Canada moves into the election in surprisingly strong fiscal shape, but it would be naïve to ignore some powerful forces that loom on the policy horizon. These forces are disrupting major portions of the Canadian economy and will require some heavy lifting in response.

Compared to the fiscal irresponsibility of the Bush government or the paralyzed German coalition, Canada shines like a star, the only G7 country with a fiscal surplus and declining debt. But, domestically, things look much murkier. During the 17 months of minority government, when not engrossed in the Gomery inquiry, our politicians have lurched around with hasty spending programs. Only on the eve of an election did we see a patchwork of tax reductions, heavily weighted, of course, to the distant future in 2010 -- an eternity in politics.

Consider that the Chinese will be exporting cars to Canada soon at $7,000 a pop, one example of the huge pressure they will place on our entire manufacturing sector. Brain work like legal and accounting services is trickling over to India, which does it overnight for a tenth of the local cost. Meanwhile, Canadian taxes, which discourage investment and retard productivity, generally top the range compared to competing jurisdictions.

World-flattening forces that are speeding up international trade are placing unsustainable pressure on Canada's wealth-creating private sector. At some point, the private sector will no longer be able to foot the bill for the increasingly obsolete policy models that riddle the public sector. How long, for example, can our politicians pour billions into the black hole of unreformed health care, a low-performing monopoly that resists measurement and simple accountability, with little or nothing to show for it? We must break away from the simplistic tendency to throw money at complex problems and avoid structural reforms.
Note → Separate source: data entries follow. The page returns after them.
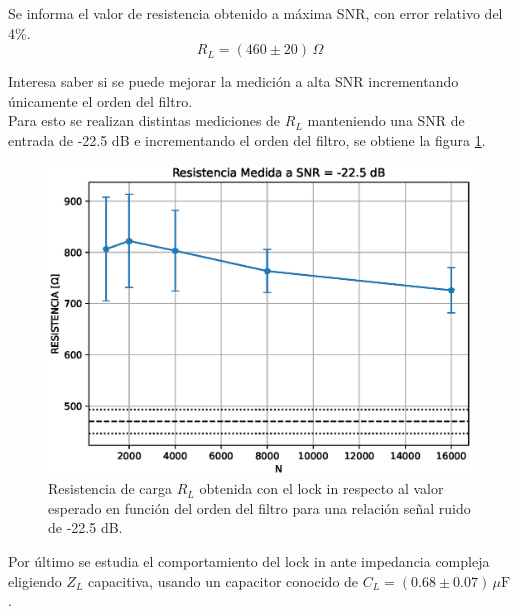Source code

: \documentclass[11pt,a4paper]{extarticle}
\begin{document}
\begin{multicols}{2}
Se informa el valor de resistencia obtenido a máxima SNR, con error relativo del 4\%.
\begin{equation*}
	R_L = \left(460 \pm 20\right) \, \Omega
\end{equation*}

Interesa saber si se puede mejorar la medición a alta SNR incrementando únicamente el orden del filtro.\\


Para esto se realizan distintas mediciones de $R_L$
manteniendo una SNR de entrada de -22.5 dB e incrementando el orden del filtro, se obtiene la figura \ref{fig:RORDEN}.\\


\begin{figure}[H]
	\centering
	\includegraphics[width=\linewidth]{Images/R_orden.eps}
	\caption{Resistencia de carga $R_L$ obtenida con 
	el lock in respecto al valor esperado en función
	del orden del filtro para  
	una relación señal ruido de -22.5 dB.}
	\label{fig:RORDEN}
\end{figure}

Por último se estudia el comportamiento del lock in ante impedancia compleja eligiendo $Z_L$ capacitiva, usando un capacitor conocido de $C_L = (0.68 \pm 0.07) \, \mu \mathrm F$.\\


\end{multicols}
\end{document}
Consider what our competitive position would be had federal spending held constant in line with population growth plus inflation. We would have had $17.1 billion available now for federal tax cuts, enough either to cut corporate taxes by 50 per cent, personal income taxes by 20 per cent, or chop the GST to four per cent. Instead, we spray piles of cash at the usual hodgepodge of programs, particularly health care, which suffer from flawed design more than a shortage of resources.

Or consider the research that estimates the optimal size of government—the size where economic growth is maximized—is 30 per cent of the economy. The size of government now is 40.5 per cent. To put in perspective how difficult it will be to get that number down, consider that the $17 billion mentioned above tax would reduce the government size by only one per cent to 39.5 per cent. Not so much, but a critical move in the right direction as the Chinas and Indias of the world gear up to eat our lunch. Reducing the size of government relative to the economy will not only stimulate much higher rates of economic growth, it will ultimately deliver more revenue to our treasury.
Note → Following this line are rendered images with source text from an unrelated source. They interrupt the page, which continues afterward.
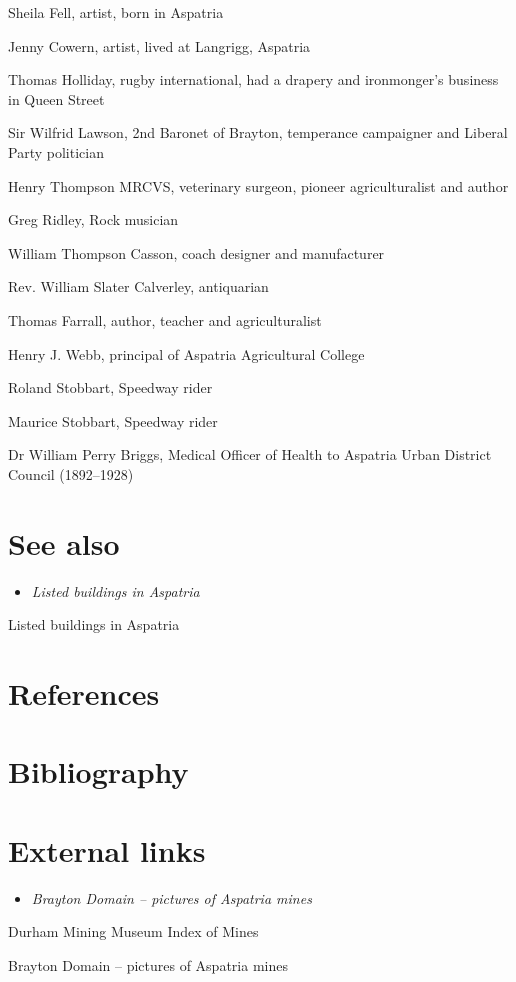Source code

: Sheila Fell, artist, born in Aspatria

Jenny Cowern, artist, lived at Langrigg, Aspatria

Thomas Holliday, rugby international, had a drapery and ironmonger's
business in Queen Street

Sir Wilfrid Lawson, 2nd Baronet of Brayton, temperance campaigner and
Liberal Party politician

Henry Thompson MRCVS, veterinary surgeon, pioneer agriculturalist and
author

Greg Ridley, Rock musician

William Thompson Casson, coach designer and manufacturer

Rev. William Slater Calverley, antiquarian

Thomas Farrall, author, teacher and agriculturalist

Henry J. Webb, principal of Aspatria Agricultural College

Roland Stobbart, Speedway rider

Maurice Stobbart, Speedway rider

Dr William Perry Briggs, Medical Officer of Health to Aspatria Urban
District Council (1892--1928)

\section{See also}\label{see-also}

\begin{itemize}
\item
  \emph{Listed buildings in Aspatria}
\end{itemize}

Listed buildings in Aspatria

\section{References}\label{references}

\section{Bibliography}\label{bibliography}

\section{External links}\label{external-links}

\begin{itemize}
\item
  \emph{Brayton Domain -- pictures of Aspatria mines}
\end{itemize}

Durham Mining Museum Index of Mines

Brayton Domain -- pictures of Aspatria mines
Let's consider where the forces of globalization will force the policy revamp to go. The public sector will have to retreat from the in-house production of commercial services and buy them instead from competing suppliers. The efficiencies will be substantial. We will also see a much needed "sorting out" of the roles of different levels of government. The feds should abandon areas where they have minimal competence and no jurisdiction in our constitution. This means getting out of daycare, infrastructure programs and various social transfers, plus egregiously counter-productive regional subsidy programs, including equalization.

These delay and retard policy innovation, while preserving an oversized, low-performance public sector that delivers so little while keeping spending and taxes counterproductively high. Ontario and Alberta have both twigged to the fact that the "haves" simply pay "have-nots" to stay poor. In the brave new world of China and India, this simply will no longer be on.
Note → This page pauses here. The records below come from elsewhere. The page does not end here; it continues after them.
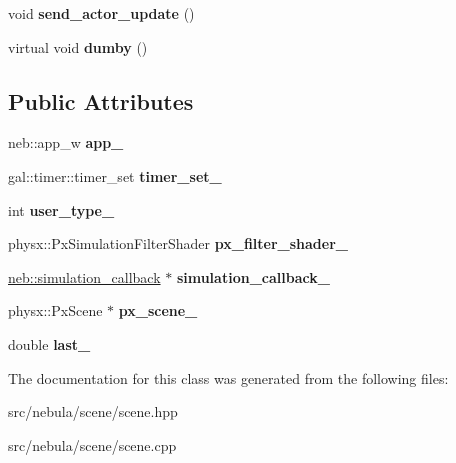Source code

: \begin{DoxyCompactItemize}
\item 
\hypertarget{classneb_1_1scene_1_1scene_abc96c584a43aabbb6e4bc8d66ed35a2a}{
void {\bfseries send\_\-actor\_\-update} ()}
\label{classneb_1_1scene_1_1scene_abc96c584a43aabbb6e4bc8d66ed35a2a}

\item 
\hypertarget{classneb_1_1scene_1_1scene_a037bc8e01e290d9c1fc6959a13343c1e}{
virtual void {\bfseries dumby} ()}
\label{classneb_1_1scene_1_1scene_a037bc8e01e290d9c1fc6959a13343c1e}

\end{DoxyCompactItemize}
\subsection*{Public Attributes}
\begin{DoxyCompactItemize}
\item 
\hypertarget{classneb_1_1scene_1_1scene_a8527e6bb51b445c7dc99efcaaa8198c1}{
neb::app\_\-w {\bfseries app\_\-}}
\label{classneb_1_1scene_1_1scene_a8527e6bb51b445c7dc99efcaaa8198c1}

\item 
\hypertarget{classneb_1_1scene_1_1scene_a99398d74631477541fe414f7455c6560}{
gal::timer::timer\_\-set {\bfseries timer\_\-set\_\-}}
\label{classneb_1_1scene_1_1scene_a99398d74631477541fe414f7455c6560}

\item 
\hypertarget{classneb_1_1scene_1_1scene_a0c7cc06520332f35eaaa43d06f303e17}{
int {\bfseries user\_\-type\_\-}}
\label{classneb_1_1scene_1_1scene_a0c7cc06520332f35eaaa43d06f303e17}

\item 
\hypertarget{classneb_1_1scene_1_1scene_a4080cb2f22531e88d5562834011dd8e0}{
physx::PxSimulationFilterShader {\bfseries px\_\-filter\_\-shader\_\-}}
\label{classneb_1_1scene_1_1scene_a4080cb2f22531e88d5562834011dd8e0}

\item 
\hypertarget{classneb_1_1scene_1_1scene_a65cada9f46dc732db546eff588c9eae8}{
\hyperlink{classneb_1_1simulation__callback}{neb::simulation\_\-callback} $\ast$ {\bfseries simulation\_\-callback\_\-}}
\label{classneb_1_1scene_1_1scene_a65cada9f46dc732db546eff588c9eae8}

\item 
\hypertarget{classneb_1_1scene_1_1scene_a94b89a56deddecfba35b9829f8315ad8}{
physx::PxScene $\ast$ {\bfseries px\_\-scene\_\-}}
\label{classneb_1_1scene_1_1scene_a94b89a56deddecfba35b9829f8315ad8}

\item 
\hypertarget{classneb_1_1scene_1_1scene_a37110b74e5abbe2e88c92815f533a937}{
double {\bfseries last\_\-}}
\label{classneb_1_1scene_1_1scene_a37110b74e5abbe2e88c92815f533a937}

\end{DoxyCompactItemize}


The documentation for this class was generated from the following files:\begin{DoxyCompactItemize}
\item 
src/nebula/scene/scene.hpp\item 
src/nebula/scene/scene.cpp\end{DoxyCompactItemize}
Finally, while these changes will be fought tooth and nail by the many interest groups that drive our public policy, somehow we will have to implement two basic reforms. First, in light of the vote-buying scandal, a fundamental redesign of government to install firewalls between politicians and the administration of government programs, like the system functioning superbly in New Zealand. Second, we need an economic constitution which prevents the type of spending frenzy recently witnessed in Ottawa.

Don't hold your breath this election. But the train of better policy is coming, folks. Our political parties had better to get in front of it before it runs them over.